There is a pressing need to better communicate the liver-related risks of obesity and type 2 diabetes mellitus to patients and general practitioners. Unfortunately, there remains a strong stigma associated with both obesity and liver disease which commonly adds to the burden of disease, reducing the likelihood that people will engage with health services to seek treatment and support.

An urgent expansion of knowledge and skills is needed amongst healthcare providers on the high prevalence of NAFLD and associate stigma, risk factors, how to conduct nutrition screening and counselling, and engaging patients in appropriate behaviour change initiatives. Fortunately, there is much that can be done.

The causes of obesity and NAFLD – sedentary behaviour and unhealthy diets – are avoidable. This is a preventable epidemic. Tackling these conditions will require us to take a much broader view of the upstream causes and the many factors at play. Public discussion of obesity places great emphasis on personal responsibility, yet this approach has manifestly failed to reduce the problem.

A societal re-think is required if we are going to make a real impact on obesity, with a focus on tackling the drivers of the epidemic, while also educating the public in relation to healthy behaviours and the risks of obesity.

The Cameron and May governments both identified obesity as a major health threat to the UK and have instigated a number of important measures. Including the levy on sugar-sweetened beverages (SSBs), which was designed to promote reductions in the sugar content of these drinks.

Other proposed measures include legislation that ensures better labelling and composition of processed foods. Another challenge is to reduce children's exposure to marketing that promotes foods and drinks high in energy, saturated fats, trans-fatty acids, added sugar or salt.

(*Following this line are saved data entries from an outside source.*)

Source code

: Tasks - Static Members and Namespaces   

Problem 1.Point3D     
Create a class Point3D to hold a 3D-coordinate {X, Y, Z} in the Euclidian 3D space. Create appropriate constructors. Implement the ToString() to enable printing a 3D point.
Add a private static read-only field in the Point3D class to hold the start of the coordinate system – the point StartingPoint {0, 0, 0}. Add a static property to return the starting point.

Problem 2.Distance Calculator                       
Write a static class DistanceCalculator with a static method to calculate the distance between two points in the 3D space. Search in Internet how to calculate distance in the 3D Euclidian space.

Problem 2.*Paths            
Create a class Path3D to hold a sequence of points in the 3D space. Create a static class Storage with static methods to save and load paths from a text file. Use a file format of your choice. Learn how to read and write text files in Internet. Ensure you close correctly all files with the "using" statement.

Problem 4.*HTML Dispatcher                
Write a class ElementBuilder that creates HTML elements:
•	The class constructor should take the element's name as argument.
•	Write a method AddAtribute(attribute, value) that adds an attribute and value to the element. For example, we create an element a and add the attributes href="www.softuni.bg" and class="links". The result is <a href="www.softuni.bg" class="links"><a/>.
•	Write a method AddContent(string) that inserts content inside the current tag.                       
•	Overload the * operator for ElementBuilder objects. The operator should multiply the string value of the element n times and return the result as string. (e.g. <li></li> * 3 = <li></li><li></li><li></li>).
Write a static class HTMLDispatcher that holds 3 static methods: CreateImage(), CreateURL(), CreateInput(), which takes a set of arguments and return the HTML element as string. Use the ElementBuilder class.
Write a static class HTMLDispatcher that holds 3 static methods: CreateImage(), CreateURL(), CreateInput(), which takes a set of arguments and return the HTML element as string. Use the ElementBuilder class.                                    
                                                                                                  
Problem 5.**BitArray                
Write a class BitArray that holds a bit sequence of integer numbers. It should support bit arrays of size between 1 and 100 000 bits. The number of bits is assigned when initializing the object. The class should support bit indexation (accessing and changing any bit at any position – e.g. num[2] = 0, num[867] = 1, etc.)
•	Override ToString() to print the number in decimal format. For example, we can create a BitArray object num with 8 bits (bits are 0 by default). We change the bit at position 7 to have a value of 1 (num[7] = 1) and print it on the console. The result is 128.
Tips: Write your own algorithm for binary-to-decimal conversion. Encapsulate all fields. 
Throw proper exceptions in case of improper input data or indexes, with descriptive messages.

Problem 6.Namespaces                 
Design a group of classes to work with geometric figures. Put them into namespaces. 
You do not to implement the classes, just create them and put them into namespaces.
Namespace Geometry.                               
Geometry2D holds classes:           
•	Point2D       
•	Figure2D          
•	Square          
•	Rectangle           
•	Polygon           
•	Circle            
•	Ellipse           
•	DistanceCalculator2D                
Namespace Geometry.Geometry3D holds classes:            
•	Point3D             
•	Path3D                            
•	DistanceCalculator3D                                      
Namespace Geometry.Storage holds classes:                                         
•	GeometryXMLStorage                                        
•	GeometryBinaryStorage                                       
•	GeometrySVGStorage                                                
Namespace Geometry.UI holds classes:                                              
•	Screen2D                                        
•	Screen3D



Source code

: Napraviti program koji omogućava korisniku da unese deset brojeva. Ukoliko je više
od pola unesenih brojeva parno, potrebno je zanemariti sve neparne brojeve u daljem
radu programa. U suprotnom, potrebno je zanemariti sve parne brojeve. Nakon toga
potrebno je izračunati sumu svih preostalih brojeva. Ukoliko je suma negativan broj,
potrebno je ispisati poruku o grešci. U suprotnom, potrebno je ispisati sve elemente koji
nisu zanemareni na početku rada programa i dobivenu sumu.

Food and beverage advertisements, particularly those embedded in children’s TV programmes, digital and social media, have been shown to drive up consumption of high-calorie and low-nutrient beverages and foods.

Collectively this has led to proposals in some countries, including the UK, to restrict the advertising and marketing to children of SSBs and industrially processed foods high in saturated fat, sugar and salt.

No one intervention will succeed in reversing the trends in obesity, diabetes, or liver disease – if we are to succeed in promoting a healthier population, we will need the availability of healthy food, safe streets and parks, healthy schools, and specifically combinations of all of these and more.

The feted Mediterranean Diet for example, characterised by a high intake of olive oil, nuts, fruits, vegetables and fish, and a low intake of red and processed meat and added sugar, may well be one future effective solution for the management of obesity and NAFLD but its attractiveness needs to be proactively 'sold' to the consumer.

Just as big a challenge is the acute need to improve the diagnostic tools for NAFLD. The disease is currently assessed by liver biopsy, an invasive, costly and risky procedure. The lack of non-invasive biomarkers has hampered patient care and impeded drug development by complicating conduct of clinical trials.

Additionally, the identification and diagnosis of NAFLD is made worse by the lack of effective biomarkers to identify which patients have developed the disease and which have progressed to a more advanced stage.

Blood-based biomarkers for staging and grading NAFLD are particularly attractive for population level disease screening, providing they have high sensitivity and specificity. 

Currently, work is being carried out by researchers to develop, robustly validate and advance towards regulatory qualification biomarkers that diagnose, risk stratify and/or monitor NAFLD/NASH progression and fibrosis stage. We need biomarkers as urgently as we need prevention and better diagnosis if we are to avoid what is looming as the next public health crisis

  • Philip N. Newsome is Secretary General of the European Association for the Study of Liver Disease (EASL) and Director of the Centre for Liver and Gastrointestinal Research & Professor of Hepatology at the University of Birmingham.